To help correct this problem, self-mobilization of the ankle joint can be performed using a flat piece of elastic band. Anchor the band behind the client and place his or her foot through the loop made in the tube. Place the tubing across the very bottom of the ankle and over the talus. Create tension on the band by having the client move farther away from the anchor.
From there, instruct the client to bend the knee and drive it over the front of the foot into ankle dorsiflexion. As the tibia and fibula move forward over the talus, the tubing pulls the talus back and assists its glide into the mortise. This can be performed for multiple repetitions to assist the articulation of the joint and provide the bony clearance necessary for improved dorsiflexion.
Dynamic stretching principles progress the mobility strategy into more integrated and active movements. Dynamic stretching follows SMR and joint mobilization because this sequence ideally prepares the tissue and ankle joint architecture for the more integrated acceleration, deceleration and loaded-tissue lengthening that occurs with these types of movements.
Position a stable object such as a 2- to 3-inch high half-foam roller about 2 feet from a wall. Place the hands on the wall at chest level for stability and place the forefoot of one foot on the object with the heel on the ground to create some initial pre-stretch. To maximize the benefits of the lengthening of all of the involved tissue, hold the toes in extension from the object elevating the forefoot. Keep the involved knee straight in a “soft” extension. Keep this pre-stretch mild to allow for increased motion during the exercise. From this position, have the client perform the following three moves.
Start with the uninvolved hip and knee flexed to 90 degrees. Reach back with the uninvolved leg and straighten as it passes the other leg. The torso simultaneously hinges forward at the hip, bringing the head and torso closer to the wall. This action of the torso coming forward should increase knee extension of the involved leg and progressively increase the stretch/tension from the calf up into the hamstring. Return to the starting position in a smooth, controlled motion and repeat. Perform this movement continuously for the recommended five to 10 repetitions.
Increase the tension on the involved leg by moving the foot farther up the object and increasing the dorsiflexion. This should produce a moderate level of stretch. The starting position is the same as in Move 1, with the hip and knee of the uninvolved leg flexed to 90 degrees. While maintaining the 90 degrees of hip flexion, bring that limb across the body. The femur of the involved leg rotates slightly in relation to the tibia below, causing the subtalar joint of the involved leg to invert and midtarsal joint to supinate. This creates an additional transverse axis in which the tissue is lengthened.

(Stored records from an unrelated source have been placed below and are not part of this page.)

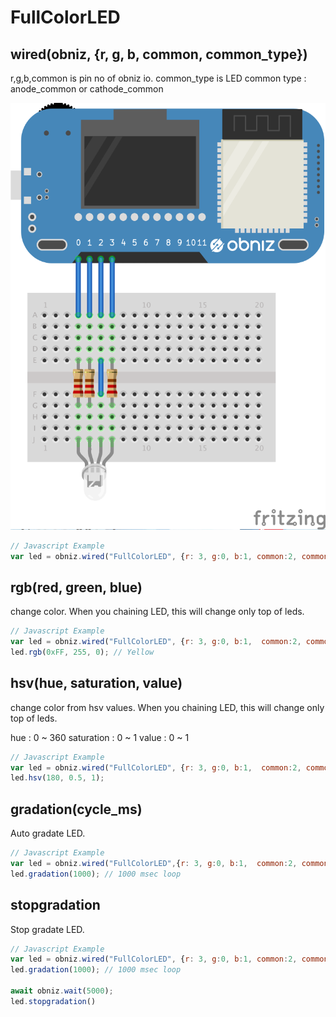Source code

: # FullColorLED

## wired(obniz, {r, g, b, common, common_type})

r,g,b,common is pin no of obniz io.
common_type is LED common type : anode_common or cathode_common

![](./wired.png)

```Javascript
// Javascript Example
var led = obniz.wired("FullColorLED", {r: 3, g:0, b:1, common:2, commonType:'anode_common'}); 
```

## rgb(red, green, blue)
change color.
When you chaining LED, this will change only top of leds.
```Javascript
// Javascript Example
var led = obniz.wired("FullColorLED", {r: 3, g:0, b:1,  common:2, commonType:'anode_common'}); 
led.rgb(0xFF, 255, 0); // Yellow
```

## hsv(hue, saturation, value)
change color from hsv values.
When you chaining LED, this will change only top of leds.

hue : 0 ~ 360
saturation : 0 ~ 1
value : 0 ~ 1
```Javascript
// Javascript Example
var led = obniz.wired("FullColorLED", {r: 3, g:0, b:1,  common:2, commonType:'anode_common'}); 
led.hsv(180, 0.5, 1);
```


## gradation(cycle_ms)

Auto gradate LED.

```Javascript
// Javascript Example
var led = obniz.wired("FullColorLED",{r: 3, g:0, b:1,  common:2, commonType:'anode_common'}); 
led.gradation(1000); // 1000 msec loop
```

## stopgradation
Stop gradate LED.

```Javascript
// Javascript Example
var led = obniz.wired("FullColorLED", {r: 3, g:0, b:1, common:2, commonType:'anode_common'}); 
led.gradation(1000); // 1000 msec loop

await obniz.wait(5000);
led.stopgradation()

```

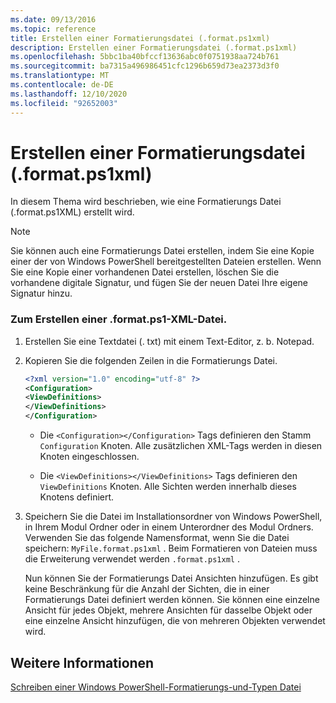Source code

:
 ```yaml
---
ms.date: 09/13/2016
ms.topic: reference
title: Erstellen einer Formatierungsdatei (.format.ps1xml)
description: Erstellen einer Formatierungsdatei (.format.ps1xml)
ms.openlocfilehash: 5bbc1ba40bfccf13636abc0f0751938aa724b761
ms.sourcegitcommit: ba7315a496986451cfc1296b659d73ea2373d3f0
ms.translationtype: MT
ms.contentlocale: de-DE
ms.lasthandoff: 12/10/2020
ms.locfileid: "92652003"
---
```

# <a name="how-to-create-a-formatting-file-formatps1xml"></a>Erstellen einer Formatierungsdatei (.format.ps1xml)

In diesem Thema wird beschrieben, wie eine Formatierungs Datei (.format.ps1XML) erstellt wird.

> [!NOTE]
> Sie können auch eine Formatierungs Datei erstellen, indem Sie eine Kopie einer der von Windows PowerShell bereitgestellten Dateien erstellen. Wenn Sie eine Kopie einer vorhandenen Datei erstellen, löschen Sie die vorhandene digitale Signatur, und fügen Sie der neuen Datei Ihre eigene Signatur hinzu.

### <a name="to-create-a-formatps1xml-file"></a>Zum Erstellen einer .format.ps1-XML-Datei.

1. Erstellen Sie eine Textdatei (. txt) mit einem Text-Editor, z. b. Notepad.

2. Kopieren Sie die folgenden Zeilen in die Formatierungs Datei.

   ```xml
   <?xml version="1.0" encoding="utf-8" ?>
   <Configuration>
   <ViewDefinitions>
   </ViewDefinitions>
   </Configuration>
   ```

   - Die `<Configuration></Configuration>` Tags definieren den Stamm `Configuration` Knoten. Alle zusätzlichen XML-Tags werden in diesen Knoten eingeschlossen.

   - Die `<ViewDefinitions></ViewDefinitions>` Tags definieren den `ViewDefinitions` Knoten. Alle Sichten werden innerhalb dieses Knotens definiert.

3. Speichern Sie die Datei im Installationsordner von Windows PowerShell, in Ihrem Modul Ordner oder in einem Unterordner des Modul Ordners. Verwenden Sie das folgende Namensformat, wenn Sie die Datei speichern:  `MyFile.format.ps1xml` . Beim Formatieren von Dateien muss die Erweiterung verwendet werden `.format.ps1xml` .

   Nun können Sie der Formatierungs Datei Ansichten hinzufügen. Es gibt keine Beschränkung für die Anzahl der Sichten, die in einer Formatierungs Datei definiert werden können. Sie können eine einzelne Ansicht für jedes Objekt, mehrere Ansichten für dasselbe Objekt oder eine einzelne Ansicht hinzufügen, die von mehreren Objekten verwendet wird.

## <a name="see-also"></a>Weitere Informationen

[Schreiben einer Windows PowerShell-Formatierungs-und-Typen Datei](./writing-a-powershell-formatting-file.md)
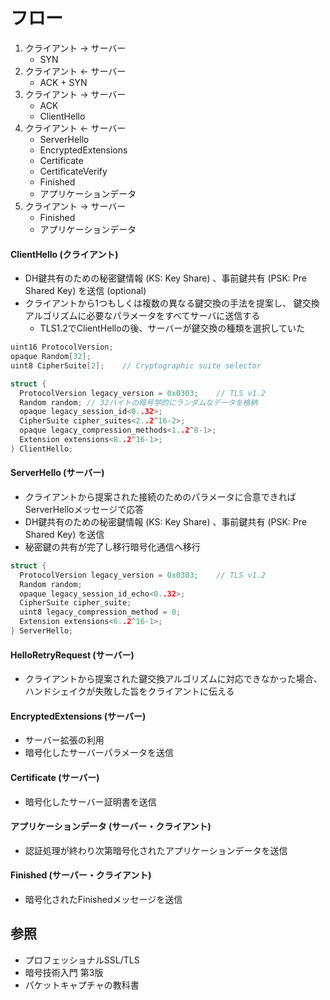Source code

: # フロー
1. クライアント -> サーバー
    - SYN
2. クライアント <- サーバー
    - ACK + SYN
3. クライアント -> サーバー
    - ACK
    - ClientHello
4. クライアント <- サーバー
    - ServerHello
    - EncryptedExtensions
    - Certificate
    - CertificateVerify
    - Finished
    - アプリケーションデータ
5. クライアント -> サーバー
    - Finished
    - アプリケーションデータ

#### ClientHello (クライアント)
- DH鍵共有のための秘密鍵情報 (KS: Key Share) 、事前鍵共有 (PSK: Pre Shared Key) を送信 (optional)
- クライアントから1つもしくは複数の異なる鍵交換の手法を提案し、
  鍵交換アルゴリズムに必要なパラメータをすべてサーバに送信する
  - TLS1.2でClientHelloの後、サーバーが鍵交換の種類を選択していた

```c
uint16 ProtocolVersion;
opaque Random[32];
uint8 CipherSuite[2];    // Cryptographic suite selector

struct {
  ProtocolVersion legacy_version = 0x0303;    // TLS v1.2
  Random random; // 32バイトの暗号学的にランダムなデータを格納
  opaque legacy_session_id<0..32>;
  CipherSuite cipher_suites<2..2^16-2>;
  opaque legacy_compression_methods<1..2^8-1>;
  Extension extensions<8..2^16-1>;
} ClientHello;
```

#### ServerHello (サーバー)
- クライアントから提案された接続のためのパラメータに合意できればServerHelloメッセージで応答
- DH鍵共有のための秘密鍵情報 (KS: Key Share) 、事前鍵共有 (PSK: Pre Shared Key) を送信
- 秘密鍵の共有が完了し移行暗号化通信へ移行

```c
struct {
  ProtocolVersion legacy_version = 0x0303;    // TLS v1.2
  Random random;
  opaque legacy_session_id_echo<0..32>;
  CipherSuite cipher_suite;
  uint8 legacy_compression_method = 0;
  Extension extensions<6..2^16-1>;
} ServerHello;
```

#### HelloRetryRequest (サーバー)
- クライアントから提案された鍵交換アルゴリズムに対応できなかった場合、
  ハンドシェイクが失敗した旨をクライアントに伝える

#### EncryptedExtensions (サーバー)
- サーバー拡張の利用
- 暗号化したサーバーパラメータを送信

#### Certificate (サーバー)
- 暗号化したサーバー証明書を送信

#### アプリケーションデータ (サーバー・クライアント)
- 認証処理が終わり次第暗号化されたアプリケーションデータを送信

#### Finished (サーバー・クライアント)
- 暗号化されたFinishedメッセージを送信

## 参照
- プロフェッショナルSSL/TLS
- 暗号技術入門 第3版
- パケットキャプチャの教科書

The uninvolved leg is then brought back across the body and rotated farther from the start position into abduction. This motion creates subtalar joint eversion and midtarsal joint pronation. It also creates another transverse axis—opposite to the previous movement—as the tissue is elongated in a different direction.
This move is identical to Move 2, except that the involved knee is bent. Flexing the knee in the closed chain has been shown to reduce tension and the length of the gastrocnemius and increase the involvement of the soleus. Clients may report feeling this movement lower and/or deeper in the calf.

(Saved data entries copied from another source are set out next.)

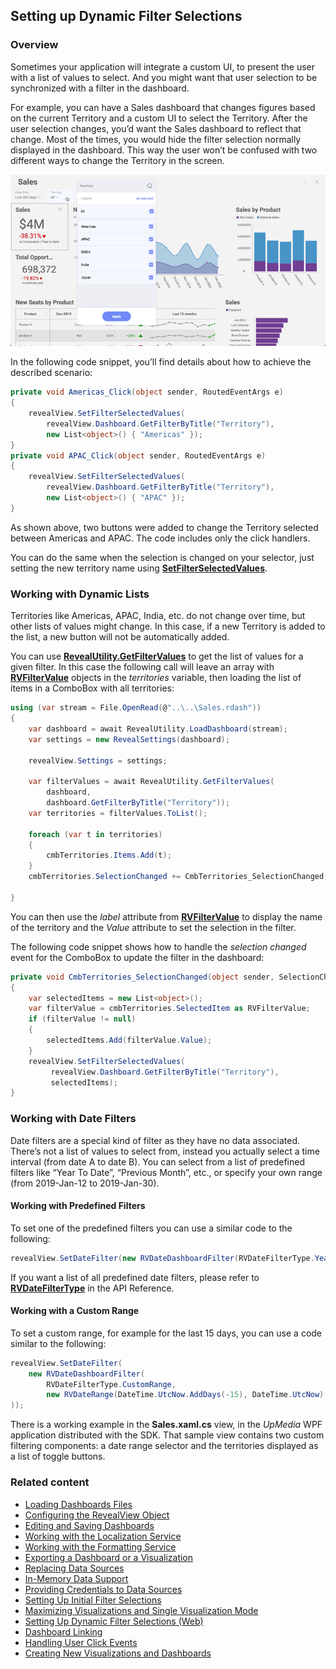 ## Setting up Dynamic Filter Selections

### Overview

Sometimes your application will integrate a custom UI, to present the
user with a list of values to select. And you might want that user
selection to be synchronized with a filter in the dashboard.

For example, you can have a Sales dashboard that changes figures based
on the current Territory and a custom UI to select the Territory. After
the user selection changes, you’d want the Sales dashboard to reflect
that change. Most of the times, you would hide the filter selection
normally displayed in the dashboard. This way the user won’t be confused
with two different ways to change the Territory in the screen.

![Displaying filter selections](images/territory_filter_selections.png)

In the following code snippet, you’ll find details about how to achieve
the described scenario:

``` csharp
private void Americas_Click(object sender, RoutedEventArgs e)
{
    revealView.SetFilterSelectedValues(
        revealView.Dashboard.GetFilterByTitle("Territory"),
        new List<object>() { "Americas" });
}
private void APAC_Click(object sender, RoutedEventArgs e)
{
    revealView.SetFilterSelectedValues(
        revealView.Dashboard.GetFilterByTitle("Territory"),
        new List<object>() { "APAC" });
}
```

As shown above, two buttons were added to change the Territory selected
between Americas and APAC. The code includes only the click handlers.

You can do the same when the selection is changed on your selector, just
setting the new territory name using
[**SetFilterSelectedValues**](rvui.wpf\<subscript\>infragistics.sdk.revealview\</subscript\>setfilterselectedvalues).

### Working with Dynamic Lists

Territories like Americas, APAC, India, etc. do not change over time,
but other lists of values might change. In this case, if a new Territory
is added to the list, a new button will not be automatically added.

You can use
[**RevealUtility.GetFilterValues**](rvui.wpf\<subscript\>infragistics.sdk.revealutility\</subscript\>getfiltervalues)
to get the list of values for a given filter. In this case the following
call will leave an array with
[**RVFilterValue**](rvui.wpf~infragistics.sdk.rvfiltervalue) objects in
the *territories* variable, then loading the list of items in a ComboBox
with all territories:

``` csharp
using (var stream = File.OpenRead(@"..\..\Sales.rdash"))
{
    var dashboard = await RevealUtility.LoadDashboard(stream);
    var settings = new RevealSettings(dashboard);

    revealView.Settings = settings;

    var filterValues = await RevealUtility.GetFilterValues(
        dashboard,
        dashboard.GetFilterByTitle("Territory"));
    var territories = filterValues.ToList();

    foreach (var t in territories)
    {
        cmbTerritories.Items.Add(t);
    }
    cmbTerritories.SelectionChanged += CmbTerritories_SelectionChanged;

}
```

You can then use the *label* attribute from
[**RVFilterValue**](rvui.wpf~infragistics.sdk.rvfiltervalue) to display
the name of the territory and the *Value* attribute to set the selection
in the filter.

The following code snippet shows how to handle the *selection changed*
event for the ComboBox to update the filter in the dashboard:

``` csharp
private void CmbTerritories_SelectionChanged(object sender, SelectionChangedEventArgs e)
{
    var selectedItems = new List<object>();
    var filterValue = cmbTerritories.SelectedItem as RVFilterValue;
    if (filterValue != null)
    {
        selectedItems.Add(filterValue.Value);
    }
    revealView.SetFilterSelectedValues(
         revealView.Dashboard.GetFilterByTitle("Territory"),
         selectedItems);
}
```

### Working with Date Filters

Date filters are a special kind of filter as they have no data
associated. There’s not a list of values to select from, instead you
actually select a time interval (from date A to date B). You can select
from a list of predefined filters like “Year To Date”, “Previous Month”,
etc., or specify your own range (from 2019-Jan-12 to 2019-Jan-30).

#### Working with Predefined Filters

To set one of the predefined filters you can use a similar code to the
following:

``` csharp
revealView.SetDateFilter(new RVDateDashboardFilter(RVDateFilterType.YearToDate));
```

If you want a list of all predefined date filters, please refer to
[**RVDateFilterType**](rvui.wpf~infragistics.sdk.rvdatefiltertype) in
the API Reference.

#### Working with a Custom Range

To set a custom range, for example for the last 15 days, you can use a
code similar to the following:

``` csharp
revealView.SetDateFilter(
    new RVDateDashboardFilter(
        RVDateFilterType.CustomRange,
        new RVDateRange(DateTime.UtcNow.AddDays(-15), DateTime.UtcNow)
));
```

There is a working example in the **Sales.xaml.cs** view, in the
*UpMedia* WPF application distributed with the SDK. That sample view
contains two custom filtering components: a date range selector and the
territories displayed as a list of toggle buttons.

### Related content

  - [Loading Dashboards Files](loading-dashboards-desktop.md)
  - [Configuring the RevealView Object](configuring-revealview-desktop.md)
  - [Editing and Saving Dashboards](editing-saving-dashboards-desktop.md)
  - [Working with the Localization Service](localization-service-desktop.md)
  - [Working with the Formatting Service](formatting-service-desktop.md)
  - [Exporting a Dashboard or a Visualization](exporting-dashboard-visualization-desktop.md)
  - [Replacing Data Sources](replacing-data-sources-desktop.md)
  - [In-Memory Data Support](in-memory-data-desktop.md)
  - [Providing Credentials to Data Sources](providing-credentials-datasources-desktop.md)
  - [Setting Up Initial Filter Selections](setting-initial-filters-desktop.md)
  - [Maximizing Visualizations and Single Visualization Mode](maximizing-visualizations-desktop.md)
  - [Setting Up Dynamic Filter Selections (Web)](../../web-sdk/using-the-client-sdk/setting-dynamic-filters-client-web.md)
  - [Dashboard Linking](dashboard-linking-desktop.md)
  - [Handling User Click Events](handling-click-events-desktop.md)
  - [Creating New Visualizations and Dashboards](creating-visualizations-dashboards-desktop.md)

Static stretching was not included in this protocol, but not because it does not have value. Studies have shown improvements in ankle flexibility and range of motion as a result of static stretching. It was omitted from this protocol because static stretching, by its nature, makes it more difficult to address the complementary motions of the 33 joints in the foot and ankle.
Ankle and foot mobility are dynamic processes that are not limited to one direction. Therefore, an effective mobility strategy should address as much variability in tissue extensibility as possible. This can be accomplished by applying motion in relation to the multiple joint structures involved.